Avviare nel breve termine un’operazione anfibia contro Taiwan sembrerebbe al momento abbastanza temeraria, anche perché la PLAN non sembra avere ancora raggiunto l’indispensabile livello di esperienza e coordinamento per far operare congiuntamente ed efficacemente le decine di navi e di aerei necessari a saturare le difese taiwanesi. A ciò si aggiunge la concreta possibilità di un possibile confronto con i gruppi navali statunitensi e dei loro alleati nell’Indo-Pacifico, per il quale la Cina non sembra pronta.

Un fallimento dell’operazione comprometterebbe irrimediabilmente i sogni di una rinascita internazionale cinese e distruggerebbe l’immagine e la carriera di Xi Jinping. Un’eventualità, quest’ultima, che sicuramente non è gradita al leader cinese, specialmente in vista del Congresso del Partito, il prossimo autunno. È, quindi, ragionevolmente prevedibile che nel breve termine la disputa tra Pechino e Taiwan possa rimanere a livello di scaramucce militari, atte a saggiare la reattività di Taiwan e a mantenerne alto il suo livello di attenzione (e di logoramento). Obiettivi limitati che potrebbero peraltro giocare a favore di una crescita del potere nelle mani dell’attuale leadership cinese.

Nel frattempo, la guerra in Ucraina rappresenta sempre più un conflitto che comporta numerose ricadute in ambito internazionale. La Cina, una potenza economica con interessi globali, sta attentamente prendendo nota e ridisegnando la propria strategia in politica interna ed estera, oltre che in campo militare. Nel fare ciò, l’attuale dirigenza non potrà trascurare che un’eventuale conflitto avrebbe comunque pesanti implicazioni sull’intenso traffico mercantile che contraddistingue tutta l’area e che questo si ripercuoterebbe negativamente sulla crescita economica cinese e, molto probabilmente, anche sui suoi equilibri interni, sulla stabilità sociale e sulla stessa tenuta del regime.
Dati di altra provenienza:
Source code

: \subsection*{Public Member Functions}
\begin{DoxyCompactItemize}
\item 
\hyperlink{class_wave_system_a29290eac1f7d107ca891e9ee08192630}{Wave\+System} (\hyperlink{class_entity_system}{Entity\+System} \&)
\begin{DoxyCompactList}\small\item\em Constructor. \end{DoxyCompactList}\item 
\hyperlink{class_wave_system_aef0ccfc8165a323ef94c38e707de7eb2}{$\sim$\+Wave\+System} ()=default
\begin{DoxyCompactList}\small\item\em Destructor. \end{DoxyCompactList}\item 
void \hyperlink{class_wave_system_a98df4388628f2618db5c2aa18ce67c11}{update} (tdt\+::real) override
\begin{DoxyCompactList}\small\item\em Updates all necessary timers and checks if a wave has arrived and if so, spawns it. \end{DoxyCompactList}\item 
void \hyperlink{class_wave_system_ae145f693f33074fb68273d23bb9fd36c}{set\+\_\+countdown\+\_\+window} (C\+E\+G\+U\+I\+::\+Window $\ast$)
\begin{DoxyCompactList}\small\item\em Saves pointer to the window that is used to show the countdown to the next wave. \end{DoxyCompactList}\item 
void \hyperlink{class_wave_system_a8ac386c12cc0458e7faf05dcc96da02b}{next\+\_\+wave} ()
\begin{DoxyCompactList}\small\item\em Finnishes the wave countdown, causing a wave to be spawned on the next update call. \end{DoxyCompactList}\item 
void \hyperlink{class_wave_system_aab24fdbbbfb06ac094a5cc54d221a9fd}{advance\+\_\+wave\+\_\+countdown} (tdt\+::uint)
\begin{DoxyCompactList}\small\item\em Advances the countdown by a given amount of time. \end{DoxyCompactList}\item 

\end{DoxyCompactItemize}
Non resta, quindi, che confidare nella lungimiranza politica di tutti gli attori, e nella loro capacità di contemperare le diverse esigenze e ambizioni, nella consapevolezza che solo la dialettica diplomatica può consentire il raggiungimento di una soluzione condivisa.

i Belize, Città del Vaticano, Guatemala, Haiti, Honduras, isole Marshall, Nauru, Palau, Paraguay, Saint Kitts e Nevis, Saint Lucia, Saint Vincent e Grenadine, eSwatini, Tuwalu.

ii Marco del Corona, Questo conflitto per la Cina è una prova generale (in vista di Taiwan), Corriere della sera, 6 aprile 2022. Ai Weiwei è andato in esilio dopo aver trascorso 81 giorni (2 aprile-22giugno 2011) detenuto in località sconosciuta, a causa della sua irridente opposizione al regime cinese.

iii Sono porzioni di territorio costiero controllate dal flusso e riflusso della marea. Si sviluppano lungo coste basse, a debole inclinazione, con elevata escursione di marea, nelle quali le variazioni del livello marino comportano sommersione ed esposizione ciclica di ampie estensioni di territorio.

iv Hugues Eudeline, Vers une defence active de Taiwan pour contrecarrer une aggression de la Chine populaire?, Diplomatie, 30 marzo 2022

v Zi Yang, Russia stalled invasion of Ucraine: lessons for china leader’s, The Diplomat, 6 aprile 2022

vi Marco del Corona, Questo conflitto per la Cina è una prova generale (in vista di Taiwan), Corriere della sera, 6 aprile 2022.